McGovern revealed her diagnosis and announced her retirement from the stage in an emotional website post and Facebook video last August, confessing she initially "struggled with the inevitable shock with fear and, frankly, hopelessness." She now keeps such worries at bay through an active lifestyle and a strong sense of purpose. She was born in Ohio and now lives in a Columbus retirement community that provides her with both independence and security. She has surrounded herself with a close-knit group of family and dedicated friends. "I truly, truly do believe I've been blessed with so many things," she says.
McGovern began battling with familiar lyrics around five years ago. She compensated by increasing rehearsal time and utilizing a notebook onstage while seeking medical advice. A battery of tests yielded a definitive diagnosis in 2021, nearly a year after she'd performed her farewell concert just before the COVID-19 lockdown. Music is still at the heart of her life today. At home, she listens to a continual rotation of recorded music from her large collection. "Sometimes classical, sometimes jazz, sometimes I'll pull out the old records and sing with myself," she says with a chuckle.

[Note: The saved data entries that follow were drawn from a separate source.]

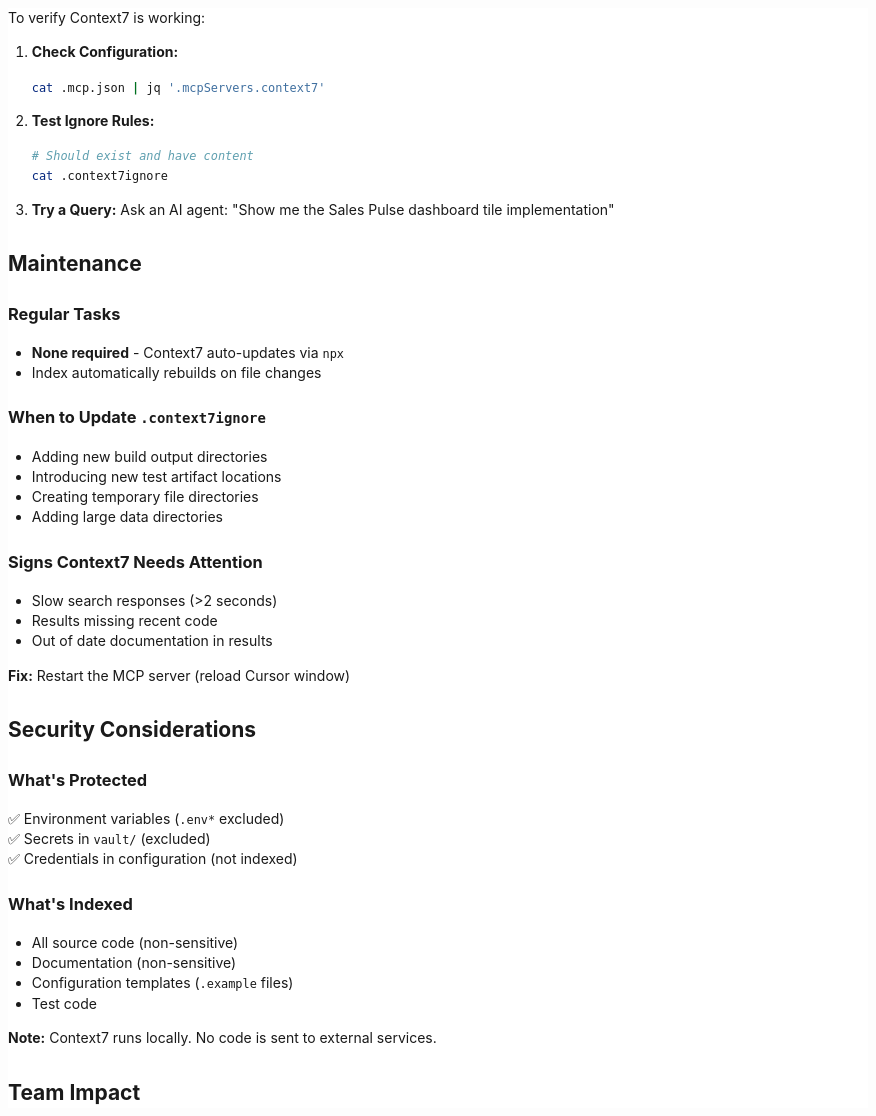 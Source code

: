 To verify Context7 is working:

1. **Check Configuration:**
   ```bash
   cat .mcp.json | jq '.mcpServers.context7'
   ```

2. **Test Ignore Rules:**
   ```bash
   # Should exist and have content
   cat .context7ignore
   ```

3. **Try a Query:**
   Ask an AI agent: "Show me the Sales Pulse dashboard tile implementation"

## Maintenance

### Regular Tasks
- **None required** - Context7 auto-updates via `npx`
- Index automatically rebuilds on file changes

### When to Update `.context7ignore`
- Adding new build output directories
- Introducing new test artifact locations
- Creating temporary file directories
- Adding large data directories

### Signs Context7 Needs Attention
- Slow search responses (>2 seconds)
- Results missing recent code
- Out of date documentation in results

**Fix:** Restart the MCP server (reload Cursor window)

## Security Considerations

### What's Protected
✅ Environment variables (`.env*` excluded)  
✅ Secrets in `vault/` (excluded)  
✅ Credentials in configuration (not indexed)

### What's Indexed
- All source code (non-sensitive)
- Documentation (non-sensitive)
- Configuration templates (`.example` files)
- Test code

**Note:** Context7 runs locally. No code is sent to external services.

## Team Impact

Though her days of public performances are past, McGovern continues to entertain her fellow retirement community residents, occasionally partnering with a jazz pianist in recitals. "You just go one day at a time," she says. "Every day is a day to make it better." Her happiness is also fueled by her family — she is close to her sister's three daughters and seven grandchildren — and a vast group of friends who have rallied around her. And there's joy, she says, "that I'm still here, frankly."
Of course, that concept is echoed in her hallmark song: Wherever there is life — and love — there is hope. "I don't fear dying, particularly," McGovern says. "I just want to make sure I get all of what I can out of living. Whatever's out there, we don't know. So you just have to start singing."